After all, death is in every exhalation, in every sunset’s passing, in every lion’s killing, in every plant’s respiration—the very ground of all of life’s cycles.
All too often the central fact of life, death, is conflated with disease, so that the phrase ‘disease and death’ go together in our minds like some conjoined abomination.
But whereas it may be sensible to fear disease and take steps to avoid as much as possible, fearing death is synonymous with fearing life. The two cannot be separated; to embrace and live life fully, one has to enter the house and gain a deepening insight into death.
During the fullness of life, the ever-present actuality of death is the doorway to the dimension beyond time. Ending time is the meaning of immortality, not some absurd continuity of memory and the contents of consciousness.
Therefore immortality does not lie in defeating death, but meeting and going all the way through it while fully alive.
Furthermore, compassion and love cannot be programmed, whether into an android or a human being. All programming must end for compassion and love to be. Love is not a feeling or emotion, but a state of being, re-awakened and renewed each day.

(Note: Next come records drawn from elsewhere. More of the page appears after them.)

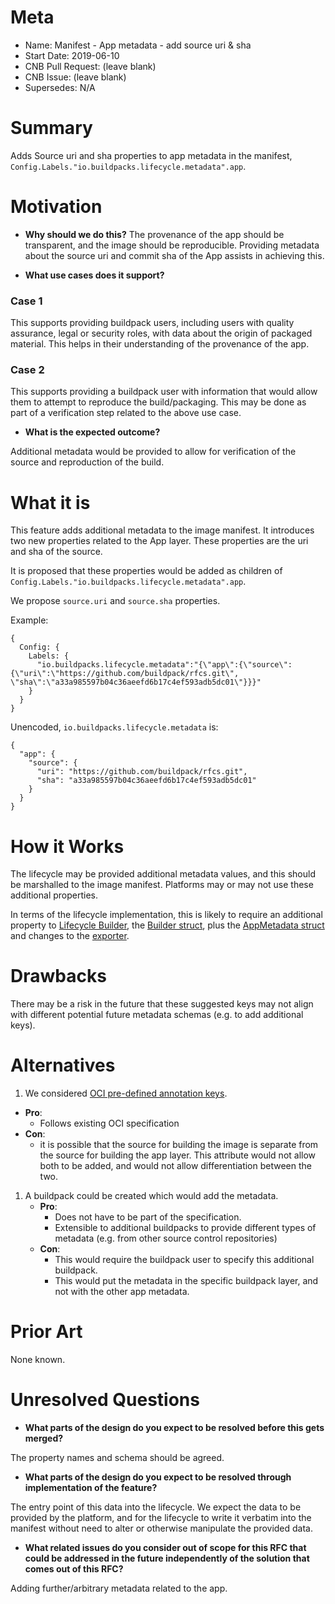 # Meta
[meta]: #meta
- Name: Manifest - App metadata - add source uri & sha
- Start Date: 2019-06-10
- CNB Pull Request: (leave blank)
- CNB Issue: (leave blank)
- Supersedes: N/A

# Summary
[summary]: #summary

Adds Source uri and sha properties to app metadata in the manifest, `Config.Labels."io.buildpacks.lifecycle.metadata".app`.

# Motivation
[motivation]: #motivation

- **Why should we do this?**
The provenance of the app should be transparent, and the image should be
reproducible.  Providing metadata about the source uri and commit sha of the App assists
in achieving this.

- **What use cases does it support?**
### Case 1
This supports providing buildpack users, including users with quality assurance, legal or security roles, with data about the origin of packaged material.  This helps in their understanding of the provenance of the app.

### Case 2
This supports providing a buildpack user with information that would allow them to attempt to reproduce the build/packaging.  This may be done as part of a verification step related to the above use case.

- **What is the expected outcome?**

Additional metadata would be provided to allow for verification of the source and reproduction of the build.

# What it is
[what-it-is]: #what-it-is

This feature adds additional metadata to the image manifest.  It introduces two
new properties related to the App layer.  These properties are the uri and sha
of the source.

It is proposed that these properties would be added as children of `Config.Labels."io.buildpacks.lifecycle.metadata".app`.

We propose `source.uri` and `source.sha` properties.

Example:
```
{
  Config: {
    Labels: {
      "io.buildpacks.lifecycle.metadata":"{\"app\":{\"source\":{\"uri\":\"https://github.com/buildpack/rfcs.git\", \"sha\":\"a33a985597b04c36aeefd6b17c4ef593adb5dc01\"}}}"
    }
  }
}
```

Unencoded, `io.buildpacks.lifecycle.metadata` is:
```
{
  "app": {
    "source": {
      "uri": "https://github.com/buildpack/rfcs.git",
      "sha": "a33a985597b04c36aeefd6b17c4ef593adb5dc01"
    }
  }
}
```

# How it Works
[how-it-works]: #how-it-works

The lifecycle may be provided additional metadata values, and this should be marshalled to the image manifest.
Platforms may or may not use these additional properties.

In terms of the lifecycle implementation, this is likely to require an additional property to [Lifecycle Builder](https://github.com/buildpack/lifecycle/blob/af8b71578ed91303834ef57a7e3568ce3081f153/cmd/builder/main.go#L66-L75), the [Builder struct](https://github.com/buildpack/lifecycle/blob/af8b71578ed91303834ef57a7e3568ce3081f153/cmd/builder/main.go#L66-L75), plus the [AppMetadata struct](https://github.com/buildpack/lifecycle/blob/af8b71578ed91303834ef57a7e3568ce3081f153/metadata/metadata.go#L21-L23) and changes to the [exporter](https://github.com/buildpack/lifecycle/blob/af8b71578ed91303834ef57a7e3568ce3081f153/exporter.go#L50-L54).

# Drawbacks
[drawbacks]: #drawbacks

There may be a risk in the future that these suggested keys may not align with different potential future metadata schemas (e.g. to add additional keys).

# Alternatives
[alternatives]: #alternatives

1. We considered [OCI pre-defined annotation
keys](https://github.com/opencontainers/image-spec/blob/master/annotations.md#pre-defined-annotation-keys).
*  **Pro**:
    * Follows existing OCI specification
*  **Con**:
    * it is possible that the source for building the image is separate from the source for building the app layer.  This attribute would not allow both to be added, and would not allow differentiation between the two.
1. A buildpack could be created which would add the metadata.
    *  **Pro**:
        * Does not have to be part of the specification.
        * Extensible to additional buildpacks to provide different types of metadata (e.g. from other source control repositories)
    *  **Con**:
        * This would require the buildpack user to specify this additional buildpack.
        * This would put the metadata in the specific buildpack layer, and not with the other app metadata.

# Prior Art
[prior-art]: #prior-art

None known.

# Unresolved Questions
[unresolved-questions]: #unresolved-questions

- **What parts of the design do you expect to be resolved before this gets merged?**

The property names and schema should be agreed.

- **What parts of the design do you expect to be resolved through implementation of the feature?**

The entry point of this data into the lifecycle.  We expect the data to be
provided by the platform, and for the lifecycle to write it verbatim into the
manifest without need to alter or otherwise manipulate the provided data.

- **What related issues do you consider out of scope for this RFC that could be addressed in the future independently of the solution that comes out of this RFC?**

Adding further/arbitrary metadata related to the app.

Compassion and love require biology and a living, organically grown brain, but they are not a product of biology, and do not originate from within the individual brain.
Thought separates and manipulates, fabricates and replicates. It can never create, nor can any machine thought makes ever create anything. I don’t mean the creation of art—‘artificial intelligence’ will be able to do that well enough to fool most art critics. I mean create life ex nihilo, or experiencing the state of insight in the infinite space of silence and nothingness.
Is there an intelligence beyond thought, and can thought ever harness it? There’s an infinite intelligence beyond thought, inseparable from nature and the universe, but the mind-as-thought must be completely quiet to be aware of and participate in it.
Therefore states of insight can never be harnessed, and have no use in the world whatsoever. But without experiencing them, life becomes barren and meaningless. Thought has nothing to do with them, and has to yield, letting go of its hubris and self-centered activity.
To my mind, the first responsibility of a human being is to do the spadework every day of liberating himself and herself from the darkness of conditioning and content-consciousness. The intent is to fully awaken one’s capacity for insight, understanding, compassion and love in the service of humanity.
Man’s thinking machines will either free us to grow into human beings at last, realizing our spiritual potential as sentient beings, or irrevocably enslave us to the things of thought.
Let the androids have content-consciousness; human beings have bigger fish to fry.